__What is being asked__
Tally the lines in the listing below that contain the string "EternalToDo", and state only the total.

__Records for this task__
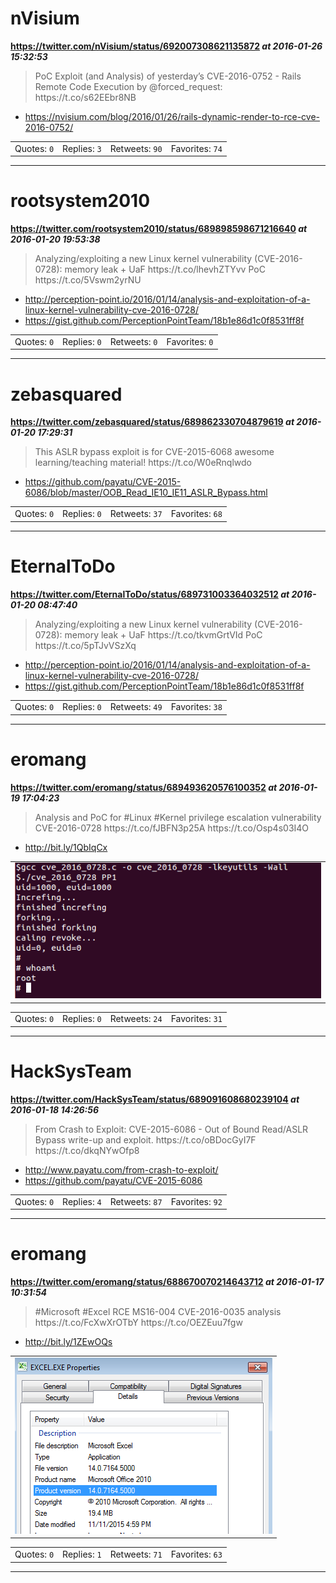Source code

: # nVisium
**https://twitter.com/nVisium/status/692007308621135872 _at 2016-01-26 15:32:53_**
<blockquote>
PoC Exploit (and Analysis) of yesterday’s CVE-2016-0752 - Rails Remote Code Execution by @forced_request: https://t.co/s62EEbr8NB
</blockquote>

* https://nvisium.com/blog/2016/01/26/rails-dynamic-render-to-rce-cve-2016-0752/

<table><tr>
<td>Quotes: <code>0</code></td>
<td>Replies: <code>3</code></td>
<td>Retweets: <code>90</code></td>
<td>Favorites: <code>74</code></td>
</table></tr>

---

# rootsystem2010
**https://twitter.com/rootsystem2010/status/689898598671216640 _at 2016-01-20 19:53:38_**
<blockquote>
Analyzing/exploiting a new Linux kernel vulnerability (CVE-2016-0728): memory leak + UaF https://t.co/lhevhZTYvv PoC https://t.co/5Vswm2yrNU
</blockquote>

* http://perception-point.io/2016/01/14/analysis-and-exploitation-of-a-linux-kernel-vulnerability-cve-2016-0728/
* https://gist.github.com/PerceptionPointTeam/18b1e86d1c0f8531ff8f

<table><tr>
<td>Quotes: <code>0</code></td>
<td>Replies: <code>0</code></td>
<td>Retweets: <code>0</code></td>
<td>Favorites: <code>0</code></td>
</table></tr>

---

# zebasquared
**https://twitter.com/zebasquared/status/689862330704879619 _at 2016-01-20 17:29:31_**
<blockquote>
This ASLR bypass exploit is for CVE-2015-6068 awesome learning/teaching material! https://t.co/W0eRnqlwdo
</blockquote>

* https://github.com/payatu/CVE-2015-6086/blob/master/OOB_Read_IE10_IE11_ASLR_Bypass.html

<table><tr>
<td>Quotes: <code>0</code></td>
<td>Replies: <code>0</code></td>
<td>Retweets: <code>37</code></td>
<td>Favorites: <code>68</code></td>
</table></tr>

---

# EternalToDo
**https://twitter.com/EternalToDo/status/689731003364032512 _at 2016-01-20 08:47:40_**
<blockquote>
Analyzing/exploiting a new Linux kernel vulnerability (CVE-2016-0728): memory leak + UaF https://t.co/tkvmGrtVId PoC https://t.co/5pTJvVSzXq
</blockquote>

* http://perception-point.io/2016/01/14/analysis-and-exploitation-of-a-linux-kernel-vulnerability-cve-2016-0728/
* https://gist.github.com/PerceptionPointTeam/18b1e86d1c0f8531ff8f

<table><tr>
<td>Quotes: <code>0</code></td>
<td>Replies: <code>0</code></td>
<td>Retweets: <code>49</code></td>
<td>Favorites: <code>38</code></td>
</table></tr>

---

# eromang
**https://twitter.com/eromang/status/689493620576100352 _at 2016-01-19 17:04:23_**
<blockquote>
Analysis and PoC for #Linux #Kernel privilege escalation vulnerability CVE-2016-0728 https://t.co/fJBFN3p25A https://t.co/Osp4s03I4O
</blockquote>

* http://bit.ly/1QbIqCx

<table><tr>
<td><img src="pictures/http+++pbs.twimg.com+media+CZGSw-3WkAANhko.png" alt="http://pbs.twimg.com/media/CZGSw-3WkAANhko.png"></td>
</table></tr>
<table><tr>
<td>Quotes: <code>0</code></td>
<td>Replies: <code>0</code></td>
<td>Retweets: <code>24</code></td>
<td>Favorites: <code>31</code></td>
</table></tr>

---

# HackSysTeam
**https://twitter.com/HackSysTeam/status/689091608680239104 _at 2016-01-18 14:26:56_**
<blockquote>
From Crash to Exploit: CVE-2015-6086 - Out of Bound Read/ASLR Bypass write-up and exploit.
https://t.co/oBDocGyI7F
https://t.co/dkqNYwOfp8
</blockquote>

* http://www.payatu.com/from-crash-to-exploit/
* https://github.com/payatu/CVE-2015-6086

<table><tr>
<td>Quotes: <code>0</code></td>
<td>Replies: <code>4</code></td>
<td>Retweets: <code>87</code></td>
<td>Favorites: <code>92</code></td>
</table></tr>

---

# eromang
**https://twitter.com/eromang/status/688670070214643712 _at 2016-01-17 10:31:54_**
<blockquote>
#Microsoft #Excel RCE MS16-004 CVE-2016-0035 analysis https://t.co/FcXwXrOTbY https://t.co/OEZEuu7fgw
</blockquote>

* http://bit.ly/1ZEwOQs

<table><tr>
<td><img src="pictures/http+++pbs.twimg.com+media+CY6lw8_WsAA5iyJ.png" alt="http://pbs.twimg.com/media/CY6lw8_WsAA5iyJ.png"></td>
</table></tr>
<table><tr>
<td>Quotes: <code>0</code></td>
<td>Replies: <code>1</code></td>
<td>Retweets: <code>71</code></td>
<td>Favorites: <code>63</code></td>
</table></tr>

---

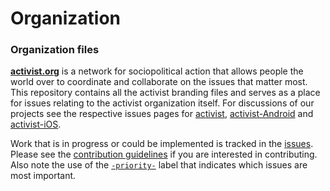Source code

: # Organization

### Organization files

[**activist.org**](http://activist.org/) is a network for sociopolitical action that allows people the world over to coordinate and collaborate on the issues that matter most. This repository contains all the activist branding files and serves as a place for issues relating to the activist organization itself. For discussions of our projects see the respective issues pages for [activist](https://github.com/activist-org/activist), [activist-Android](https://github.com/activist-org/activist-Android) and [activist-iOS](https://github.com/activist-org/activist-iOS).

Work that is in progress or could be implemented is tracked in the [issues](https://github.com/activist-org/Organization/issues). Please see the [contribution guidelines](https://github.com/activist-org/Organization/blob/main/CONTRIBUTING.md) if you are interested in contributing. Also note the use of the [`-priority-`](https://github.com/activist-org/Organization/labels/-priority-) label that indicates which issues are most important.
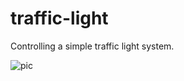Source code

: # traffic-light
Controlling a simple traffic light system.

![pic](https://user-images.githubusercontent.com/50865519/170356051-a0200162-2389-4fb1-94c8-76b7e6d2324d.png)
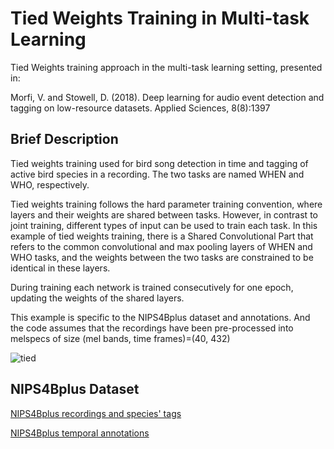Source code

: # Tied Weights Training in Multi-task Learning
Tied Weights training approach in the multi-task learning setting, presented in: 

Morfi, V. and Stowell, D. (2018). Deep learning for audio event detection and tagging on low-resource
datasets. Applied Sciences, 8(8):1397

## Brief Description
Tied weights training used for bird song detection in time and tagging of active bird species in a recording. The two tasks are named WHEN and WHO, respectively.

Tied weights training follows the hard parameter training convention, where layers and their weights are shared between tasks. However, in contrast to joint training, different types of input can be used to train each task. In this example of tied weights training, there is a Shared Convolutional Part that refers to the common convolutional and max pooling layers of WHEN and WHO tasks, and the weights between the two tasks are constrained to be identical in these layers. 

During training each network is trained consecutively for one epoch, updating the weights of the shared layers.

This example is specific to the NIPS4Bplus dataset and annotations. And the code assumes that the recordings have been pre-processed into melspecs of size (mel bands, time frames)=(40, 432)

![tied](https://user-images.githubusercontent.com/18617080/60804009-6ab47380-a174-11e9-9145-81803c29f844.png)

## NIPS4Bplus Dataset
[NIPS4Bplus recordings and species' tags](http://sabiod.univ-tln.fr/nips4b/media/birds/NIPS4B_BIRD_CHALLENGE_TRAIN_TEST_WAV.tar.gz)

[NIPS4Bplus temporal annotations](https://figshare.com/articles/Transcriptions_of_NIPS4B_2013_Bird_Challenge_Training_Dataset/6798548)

__Exercise answer__
2